Topic: Ad protection
Who: EasyJet Airline Co Limited, The Economist and The Advertising Standards Authority
When: May 2003
Where: London
What happened:
Non-broadcast advertising watchdog The Advertising Standards Authority ("ASA") rejected a complaint by The Economist that a press advertisement for EasyJet breached the CAP Code. The Economist's bone of contention was that the EasyJet ad was too similar to one of its own. The original Economist ad was a classic of the 80s, from ad agency Abbott Mead Vickers.
Against the traditional scarlet background the white letters read
"I never read the Economist." Management Trainee, 42.
As Private Eye pointed out in its recent item on the case, it is something of an ad icon and in 1999 was voted the fifth best poster of the twentieth century.
Enter stage left EasyJet, who last year took all its advertising in house. Its April 2003 poster featured the headline
"I would never fly EasyJet". George Smith – Management Trainee, aged 47
Between the two phrases is a ridiculous, gurning Smith and underneath is information about the wonders of EasyJet short haul business flights.
As Private Eye pointed out in its piece, there was an uncanny resemblance, and it seemed to the Economist that this was a copy book case of "unfair use of the goodwill attached to the …advertising campaign of any other organisation" prohibited by clause 21.1 of the CAP Code, the old Code, which applies to this complaint and all complaints received by the ASA before 4 June 2003
But the Advertising Standards Authority disagreed, rejecting the complaint out of hand, without even seeking EasyJet's comments.
In its decision the ASA accepts that the EasyJet ad "clearly uses a concept" derived from the Economist's campaign. However, the complaint is rejected on the basis that "the identity of the advertisers is clear and the advertisement does not denigrate the Economist's brand or campaign".
But, to coin a phrase made famous by Private Eye, some mistake surely.
The "Exploitation of Goodwill" paragraph 21.1 of the CAP Code is not about unclear identification of the advertiser or about denigration of a previous advertisement. It is also not about denigration of brands. These are covered by other provisions of the Code.

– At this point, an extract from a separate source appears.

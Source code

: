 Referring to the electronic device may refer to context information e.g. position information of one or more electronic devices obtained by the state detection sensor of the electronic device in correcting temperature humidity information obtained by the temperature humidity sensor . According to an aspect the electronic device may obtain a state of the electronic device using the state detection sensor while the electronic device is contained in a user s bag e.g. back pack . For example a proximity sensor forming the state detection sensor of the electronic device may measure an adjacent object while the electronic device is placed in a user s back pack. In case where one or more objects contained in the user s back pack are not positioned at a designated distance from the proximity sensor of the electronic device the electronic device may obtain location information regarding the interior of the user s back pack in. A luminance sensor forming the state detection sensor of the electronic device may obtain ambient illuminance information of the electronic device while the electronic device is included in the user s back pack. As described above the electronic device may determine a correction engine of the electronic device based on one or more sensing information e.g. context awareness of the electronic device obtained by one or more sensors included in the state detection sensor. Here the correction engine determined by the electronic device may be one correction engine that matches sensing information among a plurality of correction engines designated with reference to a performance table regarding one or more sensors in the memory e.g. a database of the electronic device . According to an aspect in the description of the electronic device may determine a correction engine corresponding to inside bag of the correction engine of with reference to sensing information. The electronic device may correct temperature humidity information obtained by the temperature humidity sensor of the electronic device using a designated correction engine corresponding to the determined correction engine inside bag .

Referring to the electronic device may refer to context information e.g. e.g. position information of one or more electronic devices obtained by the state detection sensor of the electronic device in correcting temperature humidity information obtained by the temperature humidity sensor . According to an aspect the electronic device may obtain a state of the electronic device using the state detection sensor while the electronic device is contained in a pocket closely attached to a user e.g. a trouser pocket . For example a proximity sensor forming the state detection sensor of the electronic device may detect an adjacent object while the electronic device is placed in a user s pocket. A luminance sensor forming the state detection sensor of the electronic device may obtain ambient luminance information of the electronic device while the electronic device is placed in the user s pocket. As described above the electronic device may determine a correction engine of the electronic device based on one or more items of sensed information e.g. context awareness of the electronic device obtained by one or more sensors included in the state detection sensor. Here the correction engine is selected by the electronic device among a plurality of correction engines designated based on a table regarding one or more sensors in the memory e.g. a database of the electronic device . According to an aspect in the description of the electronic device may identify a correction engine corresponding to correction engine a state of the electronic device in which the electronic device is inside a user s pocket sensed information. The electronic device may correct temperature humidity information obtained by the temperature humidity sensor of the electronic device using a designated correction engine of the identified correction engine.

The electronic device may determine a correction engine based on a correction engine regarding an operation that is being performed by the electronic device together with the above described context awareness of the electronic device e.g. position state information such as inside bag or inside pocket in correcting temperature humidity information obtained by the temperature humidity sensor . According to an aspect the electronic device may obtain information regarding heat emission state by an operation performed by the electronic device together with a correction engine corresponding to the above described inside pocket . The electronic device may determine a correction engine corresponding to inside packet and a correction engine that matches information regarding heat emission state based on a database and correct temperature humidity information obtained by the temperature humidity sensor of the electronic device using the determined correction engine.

As the heading of 21.1 clearly indicates, this part of the Code is about unfair exploitation of the goodwill which an advertiser has built up in a campaign.
Here we have an advertisement that clearly has a strong reputation/goodwill attached to it. Intentionally or not, the EasyJet "version", surely takes unfair advantage of that goodwill by being (1) so closely similar (2) so unsophisticated in execution, particularly with the gurning Smith and (3) targeted at the same readership as the original Economist ad.
One imagines that the Economist is not happy with this decision and may be seeking a review or appeal.
Why this matters:
Two other points of concern arise here.
First of all, here is yet another example of the increasingly legalistic approach on the part of the ASA to the processing of complaints. In requiring denigration of trademarks or advertising and/or confusion before a complaint of this kind will be seriously entertained, the Council seems to think it is in Chancery handling a passing off case.
This is not a case of alleged "passing off". It is a case where an advertiser is genuinely and justifiably aggrieved (as Private Eye believed it should be) and looking to a regulatory body to "do what is says on the tin" and apply the correct provisions of its Code in the spirit as well as the letter.
Our second point is even more worrying. Looking at the new CAP Code, under which all complaints received from 4 June 2003 will be considered by the ASA Council, the "Exploitation of goodwill" paragraph 21.1 has disappeared altogether. Yes, disappeared. In its place has appeared a paragraph headed "Imitation".
Paragraph 21.1 reads:
"No marketing communication should so closely resemble any other that it misleads, is likely to mislead or causes confusion".
Again the issues the ASA thought it had to deal with in its first decision, but more worryingly, now we have no recognition in the Code that the goodwill built up by a particular advertising campaign is deserving of protection against "unfair use" without a need to show confusion or denigration.
We would not dream of suggesting that in coming to its decision in relation to the Economist complaint, the ASA applied the new Code by mistake instead of the old. By adopting the approach that it has, however, the Council has clearly given a foretaste of the much more legalistic and limited protection which the Code will in future be giving to advertisers concerned about others' campaigns that are uncannily similar to their own.
What was it that drove the decision to remove the old 21.1 from the new Code? To use another Private Eye'ism, we think we should be told.